The problem
Run through the records and, wherever a line holds the word "GenericList", return that line.

Rendered images with source text
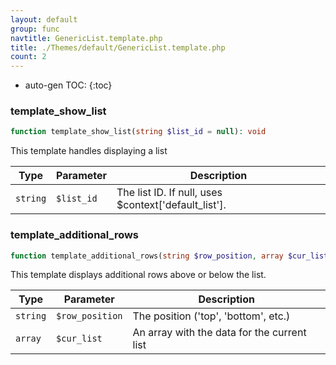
 ```yaml
---
layout: default
group: func
navtitle: GenericList.template.php
title: ./Themes/default/GenericList.template.php
count: 2
---
```

* auto-gen TOC:
{:toc}
### template_show_list

```php
function template_show_list(string $list_id = null): void
```
This template handles displaying a list



Type|Parameter|Description
---|---|---
`string`|`$list_id`|The list ID\. If null, uses $context\['default\_list'\]\.

### template_additional_rows

```php
function template_additional_rows(string $row_position, array $cur_list): void
```
This template displays additional rows above or below the list.



Type|Parameter|Description
---|---|---
`string`|`$row_position`|The position \('top', 'bottom', etc\.\)
`array`|`$cur_list`|An array with the data for the current list

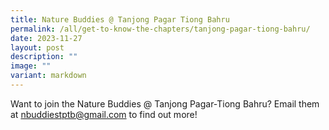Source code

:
 ```yaml
---
title: Nature Buddies @ Tanjong Pagar Tiong Bahru
permalink: /all/get-to-know-the-chapters/tanjong-pagar-tiong-bahru/
date: 2023-11-27
layout: post
description: ""
image: ""
variant: markdown
---
```

<p>Want to join the Nature Buddies @ Tanjong Pagar-Tiong Bahru? Email them at <a href="mailto:&quot;nbuddiestptb@gmail.com&quot;">nbuddiestptb@gmail.com</a> to find out more!</p>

Result
navtitle: GenericList.template.php
title: ./Themes/default/GenericList.template.php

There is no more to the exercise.